* Task goal *
Transcribe the records in full.

[Provided information]

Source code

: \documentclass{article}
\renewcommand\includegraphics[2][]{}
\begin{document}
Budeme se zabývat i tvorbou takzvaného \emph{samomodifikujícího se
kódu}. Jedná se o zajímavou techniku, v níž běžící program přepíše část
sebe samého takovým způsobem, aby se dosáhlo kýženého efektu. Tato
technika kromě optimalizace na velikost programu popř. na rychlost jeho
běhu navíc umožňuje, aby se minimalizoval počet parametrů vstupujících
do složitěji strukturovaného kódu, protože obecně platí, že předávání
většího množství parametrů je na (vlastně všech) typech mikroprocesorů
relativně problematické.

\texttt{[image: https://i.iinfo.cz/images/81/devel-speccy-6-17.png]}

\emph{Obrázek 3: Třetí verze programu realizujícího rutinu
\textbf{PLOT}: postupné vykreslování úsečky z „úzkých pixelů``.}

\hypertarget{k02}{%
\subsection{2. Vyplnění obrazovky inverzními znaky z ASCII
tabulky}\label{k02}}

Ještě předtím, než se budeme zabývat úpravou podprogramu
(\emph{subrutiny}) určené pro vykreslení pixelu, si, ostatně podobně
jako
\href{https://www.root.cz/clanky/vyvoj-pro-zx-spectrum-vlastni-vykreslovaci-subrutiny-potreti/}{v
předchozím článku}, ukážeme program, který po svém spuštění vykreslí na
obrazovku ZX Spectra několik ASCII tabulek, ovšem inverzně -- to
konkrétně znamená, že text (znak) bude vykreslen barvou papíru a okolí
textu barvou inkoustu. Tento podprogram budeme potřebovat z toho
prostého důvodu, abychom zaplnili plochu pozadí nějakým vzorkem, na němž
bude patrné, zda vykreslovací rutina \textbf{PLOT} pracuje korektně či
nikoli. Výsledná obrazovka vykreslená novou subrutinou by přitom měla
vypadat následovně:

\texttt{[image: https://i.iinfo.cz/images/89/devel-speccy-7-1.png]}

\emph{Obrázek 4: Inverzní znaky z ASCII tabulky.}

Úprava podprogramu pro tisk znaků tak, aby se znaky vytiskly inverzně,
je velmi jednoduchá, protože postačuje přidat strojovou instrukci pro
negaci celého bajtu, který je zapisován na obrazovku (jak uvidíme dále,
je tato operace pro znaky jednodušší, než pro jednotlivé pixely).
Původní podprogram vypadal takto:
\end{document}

[/Provided information]

* Task response *
Source code

: \documentclass{article}
\renewcommand\includegraphics[2][]{}
\begin{document}
Budeme se zabývat i tvorbou takzvaného \emph{samomodifikujícího se
kódu}. Jedná se o zajímavou techniku, v níž běžící program přepíše část
sebe samého takovým způsobem, aby se dosáhlo kýženého efektu. Tato
technika kromě optimalizace na velikost programu popř. na rychlost jeho
běhu navíc umožňuje, aby se minimalizoval počet parametrů vstupujících
do složitěji strukturovaného kódu, protože obecně platí, že předávání
většího množství parametrů je na (vlastně všech) typech mikroprocesorů
relativně problematické.

\texttt{[image: https://i.iinfo.cz/images/81/devel-speccy-6-17.png]}

\emph{Obrázek 3: Třetí verze programu realizujícího rutinu
\textbf{PLOT}: postupné vykreslování úsečky z „úzkých pixelů``.}

\hypertarget{k02}{%
\subsection{2. Vyplnění obrazovky inverzními znaky z ASCII
tabulky}\label{k02}}

Ještě předtím, než se budeme zabývat úpravou podprogramu
(\emph{subrutiny}) určené pro vykreslení pixelu, si, ostatně podobně
jako
\href{https://www.root.cz/clanky/vyvoj-pro-zx-spectrum-vlastni-vykreslovaci-subrutiny-potreti/}{v
předchozím článku}, ukážeme program, který po svém spuštění vykreslí na
obrazovku ZX Spectra několik ASCII tabulek, ovšem inverzně -- to
konkrétně znamená, že text (znak) bude vykreslen barvou papíru a okolí
textu barvou inkoustu. Tento podprogram budeme potřebovat z toho
prostého důvodu, abychom zaplnili plochu pozadí nějakým vzorkem, na němž
bude patrné, zda vykreslovací rutina \textbf{PLOT} pracuje korektně či
nikoli. Výsledná obrazovka vykreslená novou subrutinou by přitom měla
vypadat následovně:

\texttt{[image: https://i.iinfo.cz/images/89/devel-speccy-7-1.png]}

\emph{Obrázek 4: Inverzní znaky z ASCII tabulky.}

Úprava podprogramu pro tisk znaků tak, aby se znaky vytiskly inverzně,
je velmi jednoduchá, protože postačuje přidat strojovou instrukci pro
negaci celého bajtu, který je zapisován na obrazovku (jak uvidíme dále,
je tato operace pro znaky jednodušší, než pro jednotlivé pixely).
Původní podprogram vypadal takto:
\end{document}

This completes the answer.